━━━━━ SOURCE RECORDS ━━━━━
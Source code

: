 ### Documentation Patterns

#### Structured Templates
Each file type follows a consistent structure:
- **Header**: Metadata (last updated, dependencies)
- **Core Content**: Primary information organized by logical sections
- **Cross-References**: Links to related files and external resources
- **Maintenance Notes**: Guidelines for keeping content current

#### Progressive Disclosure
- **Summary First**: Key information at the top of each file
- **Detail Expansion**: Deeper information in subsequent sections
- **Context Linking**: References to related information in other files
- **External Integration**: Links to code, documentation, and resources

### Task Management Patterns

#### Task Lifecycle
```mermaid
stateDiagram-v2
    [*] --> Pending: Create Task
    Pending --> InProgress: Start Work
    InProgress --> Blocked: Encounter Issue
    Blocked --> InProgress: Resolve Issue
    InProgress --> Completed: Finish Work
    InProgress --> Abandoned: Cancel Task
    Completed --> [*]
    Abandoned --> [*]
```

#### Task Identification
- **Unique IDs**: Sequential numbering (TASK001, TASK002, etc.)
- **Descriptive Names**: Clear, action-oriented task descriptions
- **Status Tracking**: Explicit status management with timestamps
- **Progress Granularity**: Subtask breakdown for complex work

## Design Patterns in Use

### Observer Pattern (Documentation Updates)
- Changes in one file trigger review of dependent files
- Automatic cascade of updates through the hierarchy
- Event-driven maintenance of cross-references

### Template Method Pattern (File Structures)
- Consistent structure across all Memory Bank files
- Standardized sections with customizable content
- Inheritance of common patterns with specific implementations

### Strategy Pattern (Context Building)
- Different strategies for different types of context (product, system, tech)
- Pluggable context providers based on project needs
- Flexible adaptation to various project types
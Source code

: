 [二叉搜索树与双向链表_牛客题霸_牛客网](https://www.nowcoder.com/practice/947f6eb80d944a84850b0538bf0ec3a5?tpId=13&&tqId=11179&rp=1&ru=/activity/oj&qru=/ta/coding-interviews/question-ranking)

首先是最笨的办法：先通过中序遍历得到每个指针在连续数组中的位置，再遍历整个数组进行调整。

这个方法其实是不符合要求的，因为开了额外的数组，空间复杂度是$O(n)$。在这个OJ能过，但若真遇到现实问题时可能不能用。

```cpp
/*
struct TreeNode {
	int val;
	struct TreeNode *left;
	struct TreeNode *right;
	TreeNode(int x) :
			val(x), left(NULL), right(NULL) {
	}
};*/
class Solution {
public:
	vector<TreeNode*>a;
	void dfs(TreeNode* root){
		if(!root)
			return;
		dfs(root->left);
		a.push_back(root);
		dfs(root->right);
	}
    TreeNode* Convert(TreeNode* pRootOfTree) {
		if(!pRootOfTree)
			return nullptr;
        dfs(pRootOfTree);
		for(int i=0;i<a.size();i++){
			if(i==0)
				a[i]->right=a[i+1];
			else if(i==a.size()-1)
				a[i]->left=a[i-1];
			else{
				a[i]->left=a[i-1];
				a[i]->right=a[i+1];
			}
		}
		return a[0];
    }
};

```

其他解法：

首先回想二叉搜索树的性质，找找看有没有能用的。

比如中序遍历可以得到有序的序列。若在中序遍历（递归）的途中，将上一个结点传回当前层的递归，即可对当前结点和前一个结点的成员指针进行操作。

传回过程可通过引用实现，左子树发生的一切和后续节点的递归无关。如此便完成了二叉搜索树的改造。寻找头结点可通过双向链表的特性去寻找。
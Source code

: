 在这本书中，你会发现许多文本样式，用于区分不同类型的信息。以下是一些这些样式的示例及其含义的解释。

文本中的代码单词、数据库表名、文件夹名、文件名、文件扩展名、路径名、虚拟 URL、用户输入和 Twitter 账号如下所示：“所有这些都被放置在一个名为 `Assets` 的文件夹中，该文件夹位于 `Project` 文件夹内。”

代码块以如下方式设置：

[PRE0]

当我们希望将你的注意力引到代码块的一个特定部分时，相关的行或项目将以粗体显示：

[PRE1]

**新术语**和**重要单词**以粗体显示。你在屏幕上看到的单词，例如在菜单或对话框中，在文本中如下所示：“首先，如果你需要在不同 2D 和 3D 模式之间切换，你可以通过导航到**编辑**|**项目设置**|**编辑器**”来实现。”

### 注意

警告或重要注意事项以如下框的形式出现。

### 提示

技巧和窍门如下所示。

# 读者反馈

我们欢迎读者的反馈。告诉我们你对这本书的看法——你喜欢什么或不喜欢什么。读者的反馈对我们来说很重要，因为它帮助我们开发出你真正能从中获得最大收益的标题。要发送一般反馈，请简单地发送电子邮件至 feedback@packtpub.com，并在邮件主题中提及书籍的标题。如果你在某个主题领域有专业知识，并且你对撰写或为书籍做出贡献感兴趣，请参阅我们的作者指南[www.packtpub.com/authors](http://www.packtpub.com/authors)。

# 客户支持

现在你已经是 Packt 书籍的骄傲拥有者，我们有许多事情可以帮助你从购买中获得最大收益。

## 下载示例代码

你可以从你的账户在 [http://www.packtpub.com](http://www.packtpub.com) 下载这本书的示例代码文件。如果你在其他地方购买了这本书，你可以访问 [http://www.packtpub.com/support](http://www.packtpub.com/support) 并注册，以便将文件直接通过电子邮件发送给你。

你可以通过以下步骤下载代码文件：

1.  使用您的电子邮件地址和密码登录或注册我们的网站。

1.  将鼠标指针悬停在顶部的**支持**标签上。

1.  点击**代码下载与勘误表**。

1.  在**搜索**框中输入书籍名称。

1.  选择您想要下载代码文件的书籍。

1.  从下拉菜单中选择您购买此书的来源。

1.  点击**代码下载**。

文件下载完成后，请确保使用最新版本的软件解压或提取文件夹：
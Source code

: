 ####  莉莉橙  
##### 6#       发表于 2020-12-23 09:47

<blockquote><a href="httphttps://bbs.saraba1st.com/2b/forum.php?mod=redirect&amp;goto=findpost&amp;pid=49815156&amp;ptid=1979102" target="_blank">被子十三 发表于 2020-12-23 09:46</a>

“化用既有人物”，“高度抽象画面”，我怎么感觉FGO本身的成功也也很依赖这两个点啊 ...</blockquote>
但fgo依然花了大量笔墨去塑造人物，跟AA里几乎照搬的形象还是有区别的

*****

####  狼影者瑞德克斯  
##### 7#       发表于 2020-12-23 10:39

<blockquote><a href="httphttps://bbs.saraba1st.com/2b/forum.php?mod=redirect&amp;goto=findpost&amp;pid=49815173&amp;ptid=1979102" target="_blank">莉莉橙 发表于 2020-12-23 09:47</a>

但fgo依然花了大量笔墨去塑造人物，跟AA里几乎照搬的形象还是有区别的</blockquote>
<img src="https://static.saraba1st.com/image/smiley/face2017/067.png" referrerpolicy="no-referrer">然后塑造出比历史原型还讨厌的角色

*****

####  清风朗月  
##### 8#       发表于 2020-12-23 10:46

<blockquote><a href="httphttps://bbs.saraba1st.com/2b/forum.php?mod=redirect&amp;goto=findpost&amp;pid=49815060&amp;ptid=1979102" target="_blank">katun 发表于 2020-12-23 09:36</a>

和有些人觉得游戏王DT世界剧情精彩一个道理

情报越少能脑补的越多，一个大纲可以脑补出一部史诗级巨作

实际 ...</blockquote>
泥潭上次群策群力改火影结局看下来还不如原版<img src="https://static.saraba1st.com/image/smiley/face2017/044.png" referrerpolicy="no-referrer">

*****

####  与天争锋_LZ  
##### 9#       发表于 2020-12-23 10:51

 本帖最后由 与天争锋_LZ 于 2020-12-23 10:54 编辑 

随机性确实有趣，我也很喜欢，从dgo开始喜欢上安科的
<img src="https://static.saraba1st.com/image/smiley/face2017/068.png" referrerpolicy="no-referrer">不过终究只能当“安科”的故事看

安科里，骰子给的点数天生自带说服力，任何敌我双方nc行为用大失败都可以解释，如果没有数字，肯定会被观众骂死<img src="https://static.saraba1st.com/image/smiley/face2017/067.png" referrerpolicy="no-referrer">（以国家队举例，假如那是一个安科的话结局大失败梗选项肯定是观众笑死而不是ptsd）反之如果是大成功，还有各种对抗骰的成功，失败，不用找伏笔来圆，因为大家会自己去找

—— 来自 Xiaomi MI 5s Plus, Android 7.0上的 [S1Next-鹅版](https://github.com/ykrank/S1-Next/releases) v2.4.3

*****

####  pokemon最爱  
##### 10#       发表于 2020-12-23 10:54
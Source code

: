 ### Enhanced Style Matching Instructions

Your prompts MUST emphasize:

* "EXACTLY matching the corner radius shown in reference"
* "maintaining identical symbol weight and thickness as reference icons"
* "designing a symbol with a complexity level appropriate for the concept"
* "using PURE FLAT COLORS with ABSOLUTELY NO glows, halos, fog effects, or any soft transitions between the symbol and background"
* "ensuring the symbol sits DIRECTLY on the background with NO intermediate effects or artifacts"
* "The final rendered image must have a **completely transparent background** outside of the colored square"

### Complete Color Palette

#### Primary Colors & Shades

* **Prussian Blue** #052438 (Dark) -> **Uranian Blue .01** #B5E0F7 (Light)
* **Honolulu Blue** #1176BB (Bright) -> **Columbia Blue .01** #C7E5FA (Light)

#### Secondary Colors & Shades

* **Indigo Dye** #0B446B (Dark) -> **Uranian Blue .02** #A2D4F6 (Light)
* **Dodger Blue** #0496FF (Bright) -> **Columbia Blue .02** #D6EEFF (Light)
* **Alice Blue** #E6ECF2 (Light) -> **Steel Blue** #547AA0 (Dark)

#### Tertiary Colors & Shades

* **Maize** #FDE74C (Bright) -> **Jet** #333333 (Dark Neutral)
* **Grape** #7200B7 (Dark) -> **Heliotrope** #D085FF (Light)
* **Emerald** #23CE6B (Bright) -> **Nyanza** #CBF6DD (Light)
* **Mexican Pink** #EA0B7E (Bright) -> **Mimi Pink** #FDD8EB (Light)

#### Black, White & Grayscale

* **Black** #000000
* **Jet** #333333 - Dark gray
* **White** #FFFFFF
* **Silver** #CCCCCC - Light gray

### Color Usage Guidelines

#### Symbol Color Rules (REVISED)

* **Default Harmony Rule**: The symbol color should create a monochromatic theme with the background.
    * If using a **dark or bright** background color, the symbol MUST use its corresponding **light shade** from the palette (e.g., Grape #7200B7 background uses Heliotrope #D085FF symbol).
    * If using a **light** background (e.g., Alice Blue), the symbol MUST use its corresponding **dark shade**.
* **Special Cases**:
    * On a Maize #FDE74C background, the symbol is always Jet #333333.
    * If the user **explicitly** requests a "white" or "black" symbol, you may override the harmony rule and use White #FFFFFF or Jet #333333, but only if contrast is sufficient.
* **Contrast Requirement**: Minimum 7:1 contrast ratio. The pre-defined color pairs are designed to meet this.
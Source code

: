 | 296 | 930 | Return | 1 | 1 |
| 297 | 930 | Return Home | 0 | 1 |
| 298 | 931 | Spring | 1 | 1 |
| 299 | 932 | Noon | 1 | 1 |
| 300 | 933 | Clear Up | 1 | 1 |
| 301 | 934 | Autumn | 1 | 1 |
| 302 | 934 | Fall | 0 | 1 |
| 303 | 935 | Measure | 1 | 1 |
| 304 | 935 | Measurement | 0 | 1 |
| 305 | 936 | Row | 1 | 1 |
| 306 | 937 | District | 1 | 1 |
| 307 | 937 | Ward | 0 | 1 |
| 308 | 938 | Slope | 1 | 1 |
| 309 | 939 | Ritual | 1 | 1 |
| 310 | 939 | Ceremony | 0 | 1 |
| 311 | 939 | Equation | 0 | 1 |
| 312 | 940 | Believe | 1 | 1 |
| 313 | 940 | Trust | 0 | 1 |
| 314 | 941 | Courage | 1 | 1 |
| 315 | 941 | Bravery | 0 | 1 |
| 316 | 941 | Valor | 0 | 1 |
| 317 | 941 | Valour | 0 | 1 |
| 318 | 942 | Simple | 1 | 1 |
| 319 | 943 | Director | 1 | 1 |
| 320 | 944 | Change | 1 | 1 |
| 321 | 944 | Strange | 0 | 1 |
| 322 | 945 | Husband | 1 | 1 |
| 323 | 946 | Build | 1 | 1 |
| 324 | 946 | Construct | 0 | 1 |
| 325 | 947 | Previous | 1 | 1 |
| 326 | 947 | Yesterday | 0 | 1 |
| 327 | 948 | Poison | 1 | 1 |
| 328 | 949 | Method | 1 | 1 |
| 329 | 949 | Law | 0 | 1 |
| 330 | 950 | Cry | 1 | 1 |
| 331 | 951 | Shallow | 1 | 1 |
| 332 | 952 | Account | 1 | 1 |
━━━━━
_WHAT NEEDS TO BE DONE_
An exact copy of the lines above, from the one containing "Courage | 1 | 1 |" through the one containing "Construct | 0 | 1 |", is the whole of the answer.

_EXPECTED ANSWER_
| 314 | 941 | Courage | 1 | 1 |
| 315 | 941 | Bravery | 0 | 1 |
| 316 | 941 | Valor | 0 | 1 |
| 317 | 941 | Valour | 0 | 1 |
| 318 | 942 | Simple | 1 | 1 |
| 319 | 943 | Director | 1 | 1 |
| 320 | 944 | Change | 1 | 1 |
| 321 | 944 | Strange | 0 | 1 |
| 322 | 945 | Husband | 1 | 1 |
| 323 | 946 | Build | 1 | 1 |
| 324 | 946 | Construct | 0 | 1 |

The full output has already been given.